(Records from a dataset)
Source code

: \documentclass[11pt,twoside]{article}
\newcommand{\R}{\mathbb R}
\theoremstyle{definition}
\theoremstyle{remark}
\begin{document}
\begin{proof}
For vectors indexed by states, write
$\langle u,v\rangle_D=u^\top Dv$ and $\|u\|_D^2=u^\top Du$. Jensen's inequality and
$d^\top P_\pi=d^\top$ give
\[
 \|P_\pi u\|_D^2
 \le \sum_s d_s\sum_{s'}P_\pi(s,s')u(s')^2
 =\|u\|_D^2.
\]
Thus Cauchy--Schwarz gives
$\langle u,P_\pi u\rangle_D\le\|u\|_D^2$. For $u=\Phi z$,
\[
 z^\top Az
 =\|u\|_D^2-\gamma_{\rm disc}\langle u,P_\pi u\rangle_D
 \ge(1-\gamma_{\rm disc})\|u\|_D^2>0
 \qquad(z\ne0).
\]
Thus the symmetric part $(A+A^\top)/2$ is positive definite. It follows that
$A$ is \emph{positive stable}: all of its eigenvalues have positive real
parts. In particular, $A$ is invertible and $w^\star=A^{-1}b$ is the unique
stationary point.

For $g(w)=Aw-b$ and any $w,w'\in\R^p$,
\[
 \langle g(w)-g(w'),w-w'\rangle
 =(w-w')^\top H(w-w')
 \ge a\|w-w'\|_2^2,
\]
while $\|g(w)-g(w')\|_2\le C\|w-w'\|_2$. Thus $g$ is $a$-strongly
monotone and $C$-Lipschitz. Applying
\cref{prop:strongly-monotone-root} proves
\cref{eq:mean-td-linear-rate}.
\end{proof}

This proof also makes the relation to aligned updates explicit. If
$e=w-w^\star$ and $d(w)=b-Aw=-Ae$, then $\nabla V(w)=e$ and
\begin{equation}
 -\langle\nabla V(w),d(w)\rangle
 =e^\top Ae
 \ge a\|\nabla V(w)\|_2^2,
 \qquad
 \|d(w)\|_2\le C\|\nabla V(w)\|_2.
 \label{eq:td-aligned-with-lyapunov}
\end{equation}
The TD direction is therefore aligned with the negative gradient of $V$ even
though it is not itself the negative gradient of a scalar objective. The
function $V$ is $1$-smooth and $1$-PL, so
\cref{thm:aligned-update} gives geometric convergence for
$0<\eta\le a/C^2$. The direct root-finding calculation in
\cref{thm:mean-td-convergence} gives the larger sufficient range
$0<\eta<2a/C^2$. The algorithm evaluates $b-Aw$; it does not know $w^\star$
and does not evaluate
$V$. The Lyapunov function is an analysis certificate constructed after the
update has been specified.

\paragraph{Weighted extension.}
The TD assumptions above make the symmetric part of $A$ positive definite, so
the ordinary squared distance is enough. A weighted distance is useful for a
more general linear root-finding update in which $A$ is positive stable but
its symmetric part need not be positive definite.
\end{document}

# Assignment
All records shown above are to be given again verbatim.

# Answer to this problem
Source code

: \documentclass[11pt,twoside]{article}
\newcommand{\R}{\mathbb R}
\theoremstyle{definition}
\theoremstyle{remark}
\begin{document}
\begin{proof}
For vectors indexed by states, write
$\langle u,v\rangle_D=u^\top Dv$ and $\|u\|_D^2=u^\top Du$. Jensen's inequality and
$d^\top P_\pi=d^\top$ give
\[
 \|P_\pi u\|_D^2
 \le \sum_s d_s\sum_{s'}P_\pi(s,s')u(s')^2
 =\|u\|_D^2.
\]
Thus Cauchy--Schwarz gives
$\langle u,P_\pi u\rangle_D\le\|u\|_D^2$. For $u=\Phi z$,
\[
 z^\top Az
 =\|u\|_D^2-\gamma_{\rm disc}\langle u,P_\pi u\rangle_D
 \ge(1-\gamma_{\rm disc})\|u\|_D^2>0
 \qquad(z\ne0).
\]
Thus the symmetric part $(A+A^\top)/2$ is positive definite. It follows that
$A$ is \emph{positive stable}: all of its eigenvalues have positive real
parts. In particular, $A$ is invertible and $w^\star=A^{-1}b$ is the unique
stationary point.

For $g(w)=Aw-b$ and any $w,w'\in\R^p$,
\[
 \langle g(w)-g(w'),w-w'\rangle
 =(w-w')^\top H(w-w')
 \ge a\|w-w'\|_2^2,
\]
while $\|g(w)-g(w')\|_2\le C\|w-w'\|_2$. Thus $g$ is $a$-strongly
monotone and $C$-Lipschitz. Applying
\cref{prop:strongly-monotone-root} proves
\cref{eq:mean-td-linear-rate}.
\end{proof}

This proof also makes the relation to aligned updates explicit. If
$e=w-w^\star$ and $d(w)=b-Aw=-Ae$, then $\nabla V(w)=e$ and
\begin{equation}
 -\langle\nabla V(w),d(w)\rangle
 =e^\top Ae
 \ge a\|\nabla V(w)\|_2^2,
 \qquad
 \|d(w)\|_2\le C\|\nabla V(w)\|_2.
 \label{eq:td-aligned-with-lyapunov}
\end{equation}
The TD direction is therefore aligned with the negative gradient of $V$ even
though it is not itself the negative gradient of a scalar objective. The
function $V$ is $1$-smooth and $1$-PL, so
\cref{thm:aligned-update} gives geometric convergence for
$0<\eta\le a/C^2$. The direct root-finding calculation in
\cref{thm:mean-td-convergence} gives the larger sufficient range
$0<\eta<2a/C^2$. The algorithm evaluates $b-Aw$; it does not know $w^\star$
and does not evaluate
$V$. The Lyapunov function is an analysis certificate constructed after the
update has been specified.

\paragraph{Weighted extension.}
The TD assumptions above make the symmetric part of $A$ positive definite, so
the ordinary squared distance is enough. A weighted distance is useful for a
more general linear root-finding update in which $A$ is positive stable but
its symmetric part need not be positive definite.
\end{document}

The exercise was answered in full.